The son-in-law (and his wife, the other child) were not entitled to claim any recompense for having, in effect, been disinherited by the court.
This case is believed to be the first time a court has applied a proprietary estoppel remedy to a partnership interest, and is a clear reminder that long-established equitable principles can give rise to significant outcomes in the modern world. Telling one of your children (or anyone else) that “one day all of this will be yours” can have fundamental consequences that can lead to a bitter family dispute and an outcome which is detrimental to other family members.
Very short periods over which promises are made may suffice
While in the Moore case the period of time over which promises were made was four decades, promises made over a very much shorter period can, in the right circumstances, give rise to remedies.
Substantial award to another child of a farmer
In another 2016 case (Davies v Davies), a farming couple’s daughter, who had been promised by her parents that she would inherit their entire farm and farm business, worked on and off on the farm for a total of 15 years, at less than full remuneration, interspersed with periods when she was not involved with the farm owing to fallings out with her parents. There were two other daughters who were never involved in the running of the farm.
The (farming) daughter incorrectly believed for 3 years that she was a partner in the farm business (after signing a draft partnership agreement), only to discover later that she was not a partner, and she had been promised a 49% interest in the family farming company, which did not materialise.
When the parents came to consider wills, instead of leaving the whole farm and farm business to their daughter as promised, they considered dividing the farm into three equal gifts, one to each of the other daughters and the third to the (farming) daughter’s children, or putting the farm and business into a discretionary trust for all of them. This was largely out of concern as to the (farming) daughter’s choice of husband and the fragility of her marriage, which ultimately did end in divorce.

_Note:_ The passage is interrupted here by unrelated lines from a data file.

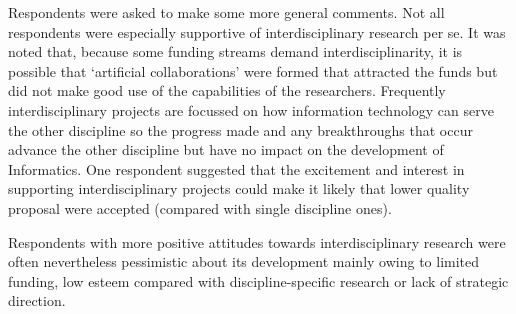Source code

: Respondents were asked to make some more general comments. Not all respondents were especially supportive of interdisciplinary research per se. It was noted that, because some funding streams demand interdisciplinarity, it is possible that `artificial collaborations' were formed that attracted the funds but did not make good use of the capabilities of the researchers. Frequently interdisciplinary projects are focussed on how information technology can serve the other discipline so the progress made and any breakthroughs that occur advance the other discipline but have no impact on the development of Informatics. One respondent suggested that the excitement and interest in supporting interdisciplinary projects could make it likely that lower quality proposal were accepted (compared with single discipline ones).

Respondents with more positive attitudes towards interdisciplinary research were often nevertheless pessimistic about its development mainly owing to limited funding, low esteem compared with discipline-specific research or lack of strategic direction.

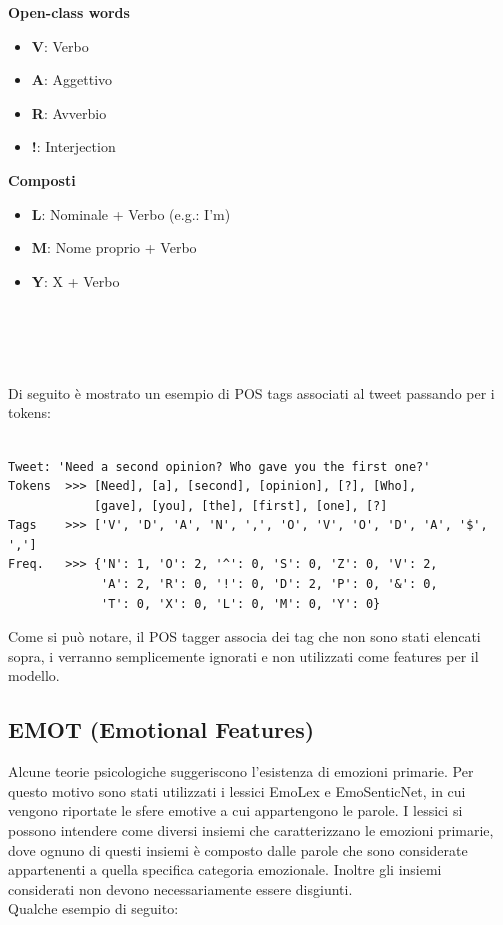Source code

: \documentclass[oneside]{book}
\begin{document}
\begin{varwidth}[t]{\textwidth}
	\textbf{Open-class words}
	\begin{itemize}
		\item \textbf{V}: Verbo
		\item \textbf{A}: Aggettivo
		\item \textbf{R}: Avverbio
		\item \textbf{!}: Interjection
	\end{itemize}
\end{varwidth}
\hspace{11em}
\begin{varwidth}[t]{\textwidth}
	\textbf{Composti}
	\begin{itemize}
		\item \textbf{L}: Nominale + Verbo (e.g.: I'm)
		\item \textbf{M}: Nome proprio + Verbo
		\item \textbf{Y}: X + Verbo
	\end{itemize}
\end{varwidth}\\\\\\\\
Di seguito è mostrato un esempio di POS tags associati al tweet passando per i tokens:


\begin{lstlisting}[caption={Esempio di tweet con POS tag associte.}]

Tweet: 'Need a second opinion? Who gave you the first one?'
Tokens  >>> [Need], [a], [second], [opinion], [?], [Who],
            [gave], [you], [the], [first], [one], [?]
Tags    >>> ['V', 'D', 'A', 'N', ',', 'O', 'V', 'O', 'D', 'A', '$', ',']
Freq.   >>> {'N': 1, 'O': 2, '^': 0, 'S': 0, 'Z': 0, 'V': 2,
             'A': 2, 'R': 0, '!': 0, 'D': 2, 'P': 0, '&': 0,
             'T': 0, 'X': 0, 'L': 0, 'M': 0, 'Y': 0}
\end{lstlisting}
Come si può notare, il POS tagger associa dei tag che non sono stati elencati sopra, i verranno semplicemente ignorati e non utilizzati come features per il modello. 

\subsection{EMOT (Emotional Features)}
Alcune teorie psicologiche suggeriscono l'esistenza di emozioni primarie. Per questo motivo sono stati utilizzati i lessici EmoLex e EmoSenticNet, in cui vengono riportate le sfere emotive a cui appartengono le parole.
I lessici si possono intendere come diversi insiemi che caratterizzano le emozioni primarie, dove ognuno di questi insiemi è composto dalle parole che sono considerate appartenenti a quella specifica categoria emozionale. Inoltre gli insiemi considerati non devono necessariamente essere disgiunti.\\
Qualche esempio di seguito:
\end{document}
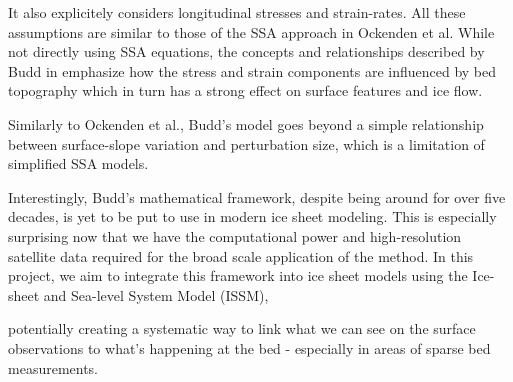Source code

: It also explicitely considers longitudinal stresses and strain-rates. All these assumptions are similar to those of the SSA approach in Ockenden et al. While not directly using SSA equations, the concepts and relationships described by Budd in\cite{Budd_1970} emphasize how the stress and strain components are influenced by bed topography which in turn has a strong effect on surface features and ice flow.

Similarly to Ockenden et al., Budd's model goes beyond a simple relationship between surface-slope variation and perturbation size, which is a limitation of simplified SSA models.

Interestingly, Budd's mathematical framework, despite being around for over five decades, is yet to be put to use in modern ice sheet modeling. This is especially surprising now that we have the computational power and high-resolution satellite data required for the broad scale application of the method. In this project, we aim to integrate this framework into ice sheet models using the Ice-sheet and Sea-level System Model (ISSM), 


potentially creating a systematic way to link what we can see on the surface observations to what's happening at the bed - especially in areas of sparse bed measurements.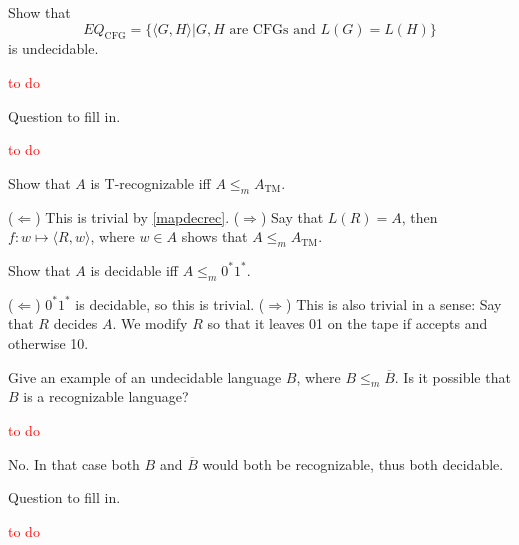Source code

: \begin{exercise}{5.1}
  Show that
  \[
    EQ_{\mathrm{CFG}}=\{\langle G,H\rangle|G,H\text{ are CFGs and }L(G)=L(H)\}
  \]
  is undecidable.
\end{exercise}

\textcolor{red}{to do}

\setcounter{exercise}{20}

\begin{exercise}{5.21}
  Question to fill in.
\end{exercise}

\textcolor{red}{to do}

\begin{exercise}{5.22}
  Show that $A$ is T-recognizable iff $A\leq_mA_{\mathrm{TM}}$.
\end{exercise}

($\Leftarrow$) This is trivial by \ref{mapdecrec}.\newline
($\Rightarrow$) Say that $L(R)=A$, then $f:w\mapsto\langle R,w\rangle$, where $w\in A$ shows that $A\leq_m A_{\mathrm{TM}}$.

\begin{exercise}{5.23}
  Show that $A$ is decidable iff $A\leq_m0^*1^*$.
\end{exercise}

($\Leftarrow$) $0^*1^*$ is decidable, so this is trivial.\newline
($\Rightarrow$) This is also trivial in a sense: Say that $R$ decides $A$. We modify $R$ so that it leaves 01 on the tape if accepts and otherwise 10.

\setcounter{exercise}{24}

\begin{exercise}{5.25}
  Give an example of an undecidable language $B$, where $B\leq_m \overline{B}$. Is it possible that $B$ is a recognizable language?
\end{exercise}

\textcolor{red}{to do}

No. In that case both $B$ and $\overline{B}$ would both be recognizable, thus both decidable.

\begin{exercise}{5.26}
  Question to fill in.
\end{exercise}

\textcolor{red}{to do}
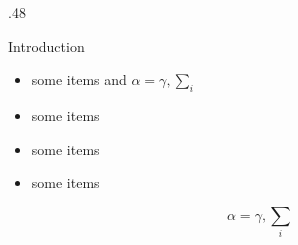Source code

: \documentclass[final,unknownkeysallowed]{beamer}
\begin{document}
\begin{frame}{}
\begin{columns}[t]
\begin{column}{.48\linewidth}
        \begin{block}{Introduction}
          \begin{itemize}
          \item some items and $\alpha=\gamma, \sum_{i}$
          \item some items
          \item some items
          \item some items
          \end{itemize}
          $$\alpha=\gamma, \sum_{i}$$
        \end{block}
      \end{column}
    \end{columns}
  \end{frame}
  
\end{document}

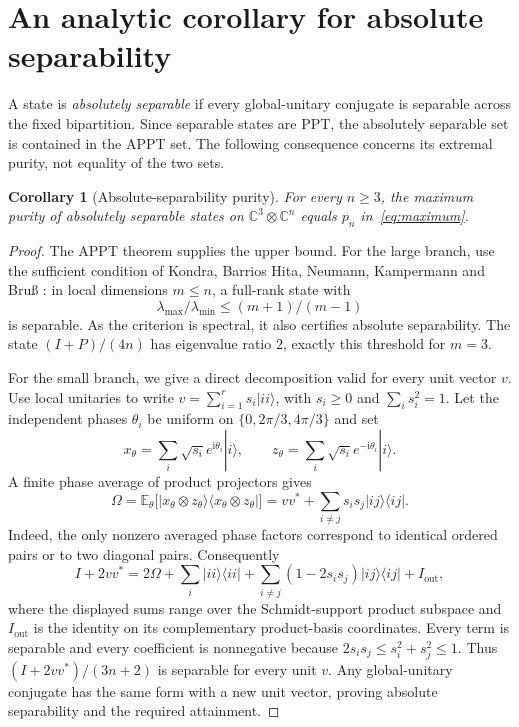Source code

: \documentclass[11pt]{article}
\newtheorem{corollary}[theorem]{Corollary}
\theoremstyle{remark}\newtheorem{remark}[theorem]{Remark}
\newcommand{\C}{\mathbb C}
\begin{document}
\section{An analytic corollary for absolute separability}\label{sec:asep}
A state is \emph{absolutely separable} if every global-unitary conjugate is separable across the fixed bipartition. Since separable states are PPT, the absolutely separable set is contained in the APPT set. The following consequence concerns its extremal purity, not equality of the two sets.

\begin{corollary}[Absolute-separability purity]\label{cor:asep}
For every $n\geq3$, the maximum purity of absolutely separable states on $\C^3\otimes\C^n$ equals $p_n$ in~\eqref{eq:maximum}.
\end{corollary}
\begin{proof}
The APPT theorem supplies the upper bound. For the large branch, use the sufficient condition of Kondra, Barrios Hita, Neumann, Kampermann and Bru{\ss} \cite[Supplemental Material, Lemma 2]{Kondra}: in local dimensions $m\leq n$, a full-rank state with
\[
 \lambda_{\max}/\lambda_{\min}\leq(m+1)/(m-1)
\]
is separable. As the criterion is spectral, it also certifies absolute separability. The state $(I+P)/(4n)$ has eigenvalue ratio $2$, exactly this threshold for $m=3$.

For the small branch, we give a direct decomposition valid for every unit vector $v$. Use local unitaries to write $v=\sum_{i=1}^r s_i|ii\rangle$, with $s_i\geq0$ and $\sum_i s_i^2=1$. Let the independent phases $\theta_i$ be uniform on $\{0,2\pi/3,4\pi/3\}$ and set
\[
 x_\theta=\sum_i\sqrt{s_i}e^{\mathrm{i}\theta_i}|i\rangle,
 \qquad z_\theta=\sum_i\sqrt{s_i}e^{-\mathrm{i}\theta_i}|i\rangle.
\]
A finite phase average of product projectors gives
\[
 \Omega=\mathbb E_\theta\bigl[|x_\theta\otimes z_\theta\rangle
        \langle x_\theta\otimes z_\theta|\bigr]
 =vv^*+\sum_{i\ne j}s_i s_j|ij\rangle\langle ij|.
\]
Indeed, the only nonzero averaged phase factors correspond to identical ordered pairs or to two diagonal pairs. Consequently
\[
 I+2vv^*=2\Omega+\sum_i|ii\rangle\langle ii|
       +\sum_{i\ne j}(1-2s_i s_j)|ij\rangle\langle ij|+I_{\mathrm{out}},
\]
where the displayed sums range over the Schmidt-support product subspace and $I_{\mathrm{out}}$ is the identity on its complementary product-basis coordinates. Every term is separable and every coefficient is nonnegative because $2s_i s_j\leq s_i^2+s_j^2\leq1$. Thus $(I+2vv^*)/(3n+2)$ is separable for every unit $v$. Any global-unitary conjugate has the same form with a new unit vector, proving absolute separability and the required attainment.
\end{proof}
\end{document}
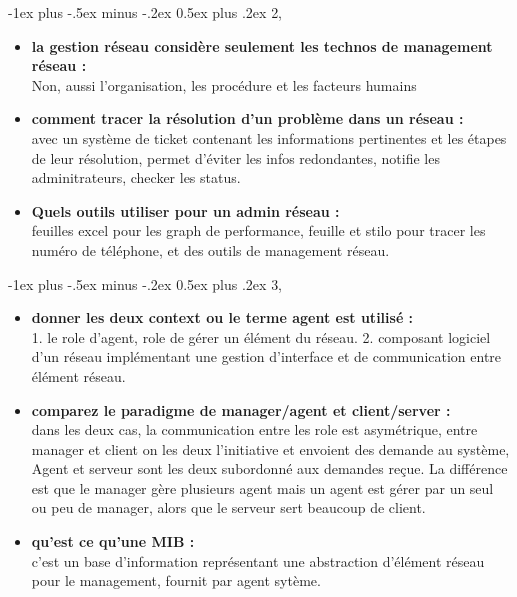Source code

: \documentclass[12pt,landscape]{article}
\makeatletter
\renewcommand{\section}{\@startsection{section}{1}{0mm}%
                                {-1ex plus -.5ex minus -.2ex}%
                                {0.5ex plus .2ex}%
                                {\normalfont\large\bfseries}}
\makeatother
\begin{document}
\begin{multicols}{2}
\begin{enumerate}
\end{enumerate}
\section{2, }
\begin{itemize}
 \item \textbf{la gestion réseau considère seulement les technos de management réseau : }\\
 Non, aussi l'organisation, les procédure et les facteurs humains
 
 \item \textbf{comment tracer la résolution d'un problème dans un réseau : }\\
 avec un système de ticket contenant les informations pertinentes et les étapes de leur résolution, permet d'éviter les infos redondantes, notifie les adminitrateurs, checker les status.
 
 \item \textbf{Quels outils utiliser pour un admin réseau :}\\
 feuilles excel pour les graph de performance, feuille et stilo pour tracer les numéro de téléphone, et des outils de management réseau.
 
\end{itemize}


\section{3, }

\begin{itemize}
 \item \textbf{donner les deux context ou le terme agent est utilisé :}\\
 1. le role d'agent, role de gérer un élément du réseau. 2. composant logiciel d'un réseau implémentant une gestion d'interface et de communication entre élément réseau.
 
 \item \textbf{comparez le paradigme de manager/agent et client/server : }\\
 dans les deux cas, la communication entre les role est asymétrique, entre manager et client on les deux l'initiative et envoient des demande au système, Agent et serveur sont les deux subordonné aux demandes reçue. La différence est que le manager gère plusieurs agent mais un agent est gérer par un seul ou peu de manager, alors que le serveur sert beaucoup de client.
 
 \item \textbf{qu'est ce qu'une MIB :}\\
 c'est un base d'information représentant une abstraction d'élément réseau pour le management, fournit par agent sytème.
 

\end{itemize}
\end{multicols}
\end{document}
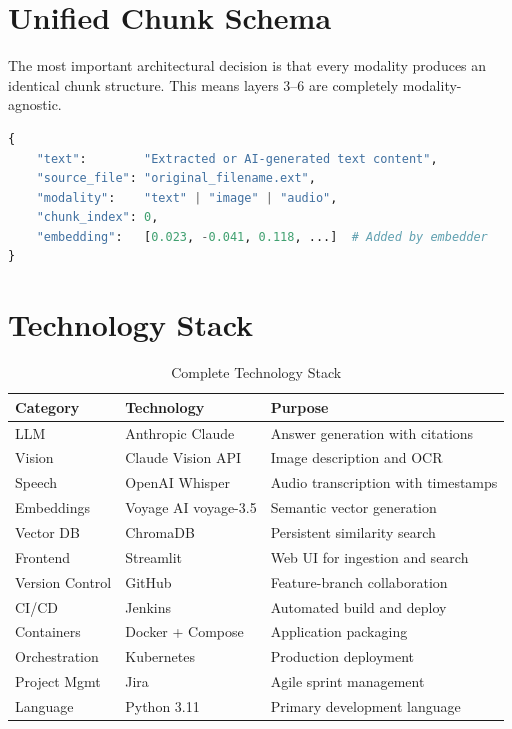 \documentclass[12pt,a4paper]{report}
\begin{document}
\section{Unified Chunk Schema}

The most important architectural decision is that every modality produces an identical chunk structure. This means layers 3--6 are completely modality-agnostic.

\begin{lstlisting}[language=Python, caption=Unified Chunk Schema Shared Across All Modalities]
{
    "text":        "Extracted or AI-generated text content",
    "source_file": "original_filename.ext",
    "modality":    "text" | "image" | "audio",
    "chunk_index": 0,
    "embedding":   [0.023, -0.041, 0.118, ...]  # Added by embedder
}
\end{lstlisting}

\section{Technology Stack}

\begin{table}[H]
\centering
\caption{Complete Technology Stack}
\begin{tabular}{p{3cm}p{3.5cm}p{6.5cm}}
\toprule
\textbf{Category} & \textbf{Technology} & \textbf{Purpose} \\
\midrule
LLM & Anthropic Claude & Answer generation with citations \\
Vision & Claude Vision API & Image description and OCR \\
Speech & OpenAI Whisper & Audio transcription with timestamps \\
Embeddings & Voyage AI voyage-3.5 & Semantic vector generation \\
Vector DB & ChromaDB & Persistent similarity search \\
Frontend & Streamlit & Web UI for ingestion and search \\
Version Control & GitHub & Feature-branch collaboration \\
CI/CD & Jenkins & Automated build and deploy \\
Containers & Docker + Compose & Application packaging \\
Orchestration & Kubernetes & Production deployment \\
Project Mgmt & Jira & Agile sprint management \\
Language & Python 3.11 & Primary development language \\
\bottomrule
\end{tabular}
\end{table}
\end{document}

After the parties fell out for the final time, the daughter pursued a claim in court, seeking confirmation of her right to be left the entire farm and farm business. Instead of having that right confirmed, the court awarded her £1.3 million, to be paid to her by her parents, though that sum was later reduced on appeal to £500,000.
As well as being notable for the size of the award, this case demonstrates the court’s discretion to do justice in a particular case by awarding a sum of money rather than declaring an interest in land or business assets.
This article is for general information purposes only and does not constitute legal or professional advice. It should not be used as a substitute for legal advice relating to your particular circumstances. Please note that the law may have changed since the date of this article.